I'm trying to use actix-web to handle websockets, but I don't really want to use the actix itself, ie. I don't want to use actors. The only examples that I could find use an Actor. On the Websockets page there's a following statement:
Actix-web supports WebSockets with the actix-web-actors crate. It is possible to convert a request’s Payload to a stream of ws::Message with a web::Payload and then use stream combinators to handle actual messages, but it is simpler to handle websocket communications with an http actor.
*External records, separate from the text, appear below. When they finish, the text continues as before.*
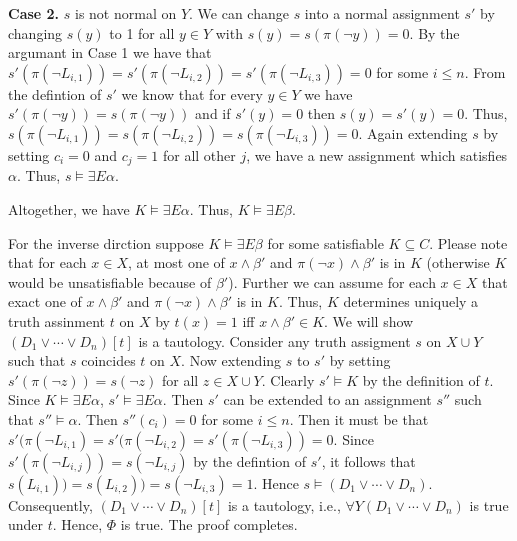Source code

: \documentclass[12pt]{article}
\begin{document}
{\bf Case 2.}  $s$ is not normal on $Y$. We can change $s$ into a normal assignment $s'$ by changing $s(y)$ to 1 for all $y\in Y$ with $s(y)=s(\pi(\neg y))=0$. 
By the argumant in Case 1 we have that $s'(\pi(\neg L_{i,1}))=s'(\pi(\neg L_{i,2}))=s'(\pi(\neg L_{i,3}))=0$ for some $i\leq n$. From the defintion of $s'$ we know that for every $y\in Y$ we have $s'(\pi(\neg y))=s(\pi(\neg y))$ and if $s'(y)=0$ then $s(y)=s'(y)=0$. Thus, $s(\pi(\neg L_{i,1}))=s(\pi(\neg L_{i,2}))=s(\pi(\neg L_{i,3}))=0$. Again extending $s$ by setting $c_i=0$ and $c_j=1$ for all other $j$, we have a new assignment which satisfies $\alpha$. Thus, $s\models\exists E\alpha$. 

Altogether, we have
$K\models\exists E\alpha$. Thus, $K\models\exists E\beta$. 


For the inverse dirction suppose $K\models \exists E\beta$ for some satisfiable $K\subseteq C$. Please note that for each $x\in X$, at most one of $x\wedge \beta'$ and $\pi(\neg x)\wedge\beta'$ is in $K$ (otherwise $K$ would be unsatisfiable because of $\beta'$). 
Further we can assume for each $x\in X$ that exact one of $x\wedge \beta'$ and $\pi(\neg x)\wedge\beta'$ is in $K$. Thus, $K$ determines uniquely a truth assinment $t$ on $X$ by $t(x)=1$ iff $x\wedge \beta'\in K$. We will show $(D_1\vee\cdots\vee D_n)[t]$ is a tautology. Consider any truth assigment $s$ on $X\cup Y$ such that $s$ coincides $t$ on $X$. Now extending $s$ to $s'$ by setting $s'(\pi(\neg z))=s(\neg z)$ for all $z\in X\cup Y$. Clearly $s'\models K$ by the definition of $t$. 
Since $K\models\exists E\alpha$, $s'\models \exists E\alpha$. 
Then $s'$ can be extended to an assignment $s''$ such that $s''\models \alpha$. Then $s''(c_i)=0$ for some $i\leq n$. 
Then it must be that $s'(\pi(\neg L_{i,1})=s'(\pi(\neg L_{i,2})=s'(\pi(\neg L_{i,3}))=0$. Since $s'(\pi(\neg L_{i,j}))=s(\neg L_{i,j})$ by the defintion of $s'$, it follows that $s(L_{i,1}))=s( L_{i,2}))=s(\neg L_{i,3})=1$. Hence $s\models  (D_1\vee\cdots\vee D_n)$. Consequently, $(D_1\vee\cdots\vee D_n)[t]$ is a tautology, i.e., $\forall Y(D_1\vee\cdots\vee D_n)$ is true under $t$. Hence, $\Phi$ is true. The proof completes.
\end{document}
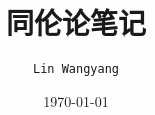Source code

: \documentclass[Unicode,oneside]{book}
\title{同伦论笔记}
\author{\texttt{Lin Wangyang}}
\date{\today}
\theoremstyle{nonumberplain}
\begin{document}
	\maketitle
  \doclicenseThis%
  \tableofcontents
  
	



 
\end{document}
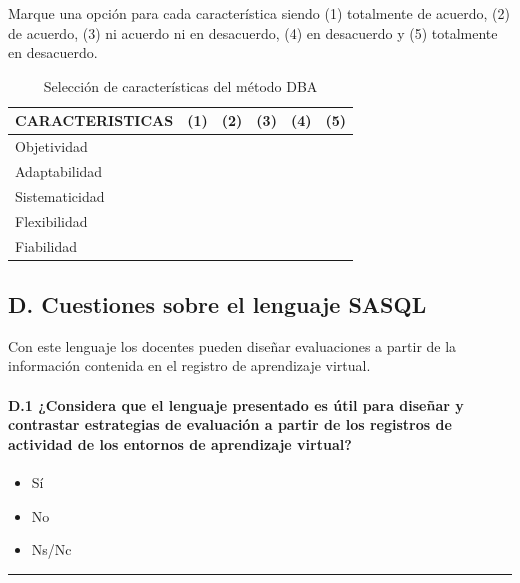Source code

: Marque una opción para cada característica siendo (1) totalmente de acuerdo, (2) de acuerdo, (3) ni acuerdo ni en desacuerdo, (4) en desacuerdo y (5) totalmente en desacuerdo.

\begin{table}[H]
  \begin{center}
  \begin{tabular}{| m{5cm} | c | c | c | c | c |}
    \hline
    CARACTERISTICAS & (1) & (2) & (3) & (4) & (5) \\
    \hline
    \hline
    Objetividad &  &  & & & \\
    \hline
    Adaptabilidad &  &  & & & \\
    \hline
    Sistematicidad &  &  & & &  \\
    \hline
    Flexibilidad &  &  & & &  \\
    \hline
    Fiabilidad &  &  & & &  \\
    \hline
  \end{tabular}
\end{center}
\caption{Selección de características del método DBA}
\label{tab:ap:caracteristicas:metodo}
\end{table}

\newpage

\subsection*{D. Cuestiones sobre el lenguaje SASQL}

\begin{mdframed}[style=cuestionarioST]
	Con este lenguaje los docentes pueden diseñar evaluaciones a partir de la información contenida en el registro de aprendizaje virtual. 
\end{mdframed}

	\paragraph*{D.1 ¿Considera que el lenguaje presentado es útil para diseñar y contrastar estrategias de evaluación a partir de los registros de actividad de los entornos de aprendizaje virtual?}

\begin{mdframed}[style=cuestionarioST]
			\begin{itemize}
				\item Sí
				\item No
				\item Ns/Nc
			\end{itemize}

			\rule{30mm}{1pt} \newline
\end{mdframed}


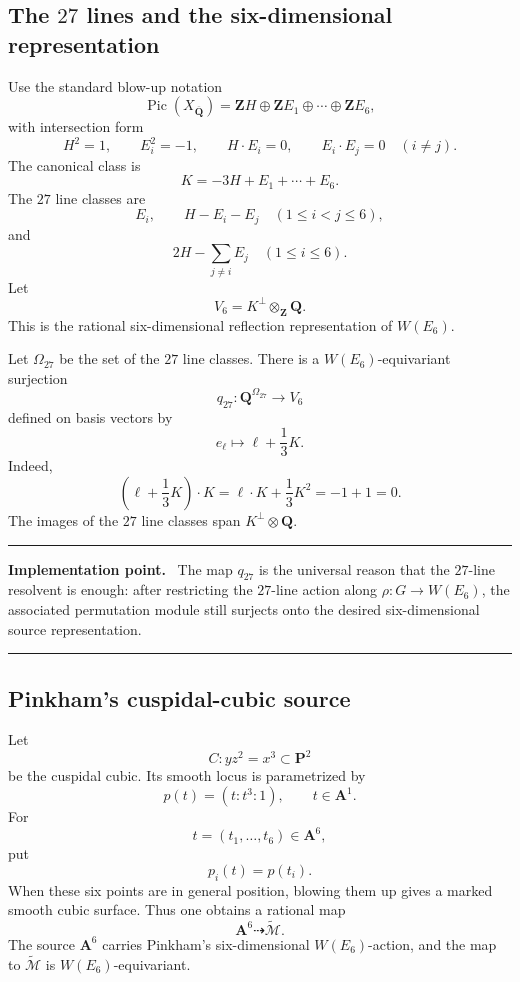 \documentclass[11pt]{article}
\newcommand{\QQ}{\mathbf{Q}}
\newcommand{\ZZ}{\mathbf{Z}}
\newcommand{\PP}{\mathbf{P}}
\newcommand{\Aff}{\mathbf{A}}
\newcommand{\ol}[1]{\overline{#1}}
\newcommand{\Pic}{\operatorname{Pic}}
\newcommand{\tcM}{\widetilde{\mathcal{M}}}
\newcommand{\W}{W(E_6)}
\newcommand{\V}{V_6}
\newenvironment{implementationbox}{%
  \begin{center}\begin{minipage}{0.94\textwidth}\small
  \hrule\vspace{0.55em}\textbf{Implementation point.}\ }{%
  \vspace{0.55em}\hrule\end{minipage}\end{center}%
}
\begin{document}
\subsection{The $27$ lines and the six-dimensional representation}

Use the standard blow-up notation
\[
  \Pic(X_{\ol\QQ})=\ZZ H\oplus \ZZ E_1\oplus\cdots\oplus\ZZ E_6,
\]
with intersection form
\[
  H^2=1,
  \qquad
  E_i^2=-1,
  \qquad
  H\cdot E_i=0,
  \qquad
  E_i\cdot E_j=0\quad(i\neq j).
\]
The canonical class is
\[
  K=-3H+E_1+\cdots+E_6.
\]
The $27$ line classes are
\[
  E_i,\qquad
  H-E_i-E_j\quad(1\leq i<j\leq6),
\]
and
\[
  2H-\sum_{j\neq i}E_j\quad(1\leq i\leq6).
\]
Let
\[
  \V=K^\perp\otimes_\ZZ\QQ.
\]
This is the rational six-dimensional reflection representation of $\W$.

Let $\Omega_{27}$ be the set of the $27$ line classes.  There is a
$W(E_6)$-equivariant surjection
\begin{equation}
  q_{27}:\QQ^{\Omega_{27}}\longrightarrow \V
  \label{eq:q27}
\end{equation}
defined on basis vectors by
\begin{equation}
  e_\ell\longmapsto \ell+\frac{1}{3}K.
  \label{eq:line-projection}
\end{equation}
Indeed,
\[
  \left(\ell+\frac{1}{3}K\right)\cdot K
  =\ell\cdot K+\frac{1}{3}K^2
  =-1+1=0.
\]
The images of the $27$ line classes span $K^\perp\otimes\QQ$.

\begin{implementationbox}
The map $q_{27}$ is the universal reason that the $27$-line resolvent is enough:
after restricting the $27$-line action along $\rho:G\to W(E_6)$, the associated
permutation module still surjects onto the desired six-dimensional source
representation.
\end{implementationbox}

\subsection{Pinkham's cuspidal-cubic source}

Let
\[
  C:yz^2=x^3\subset\PP^2
\]
be the cuspidal cubic.  Its smooth locus is parametrized by
\[
  p(t)=(t:t^3:1),\qquad t\in\Aff^1.
\]
For
\[
  t=(t_1,\ldots,t_6)\in\Aff^6,
\]
put
\[
  p_i(t)=p(t_i).
\]
When these six points are in general position, blowing them up gives a marked
smooth cubic surface.  Thus one obtains a rational map
\[
  \Aff^6\dashrightarrow \tcM.
\]
The source $\Aff^6$ carries Pinkham's six-dimensional $W(E_6)$-action, and the map
to $\tcM$ is $W(E_6)$-equivariant.
\end{document}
I've looked into the actix-web-actors crate to see how they handle it there and there's a WsStream struct, which implements decoding the stream into messages, but I fail to see how to use it in practice. The problem is that actix-web needs to return a response. So the pseudo code would look like that:
async fn ws_index(
req: &HttpRequest,
stream: web::Payload,
) -> Result<HttpResponse, Error> {
let res = handshake(req)?;
res.streaming(handle_incoming_stream(stream));
res
}
I pass a stream to process incoming messages and I also need to return the stream that will be returned to the client. The simplest way to implement it would be to create a channel, spawn a tokio process for processing incoming messages and return a channel converted to a stream to the client. The problem is that the incoming stream is not Send, so I can't use it in a separate tokio process.
My guess is that I should create a struct that would allow polling for new outbound messages and also process the incoming stream, but I'm not sure how to tackle this. I've tried to read actix code to see how it's done there, but it looks like I would have to understand much more about the internals of actix to get what's going on. Any pointers to stuff that I should look at?
Are you sure? Please double-check. If actix is passing a non-Send value to an async function, it must be running in a LocalSet (or in block_on), so there's something up here.
You're totally right! I haven't used actix extensively, so I think I assumed it would behave similarly to a Tokio runtime, but now that I'm reading the README it runs workers on separate threads. Great catch with the non-Send value, I haven't made that connection. I think I know how to go from here, I'll paste a solution once I'm done.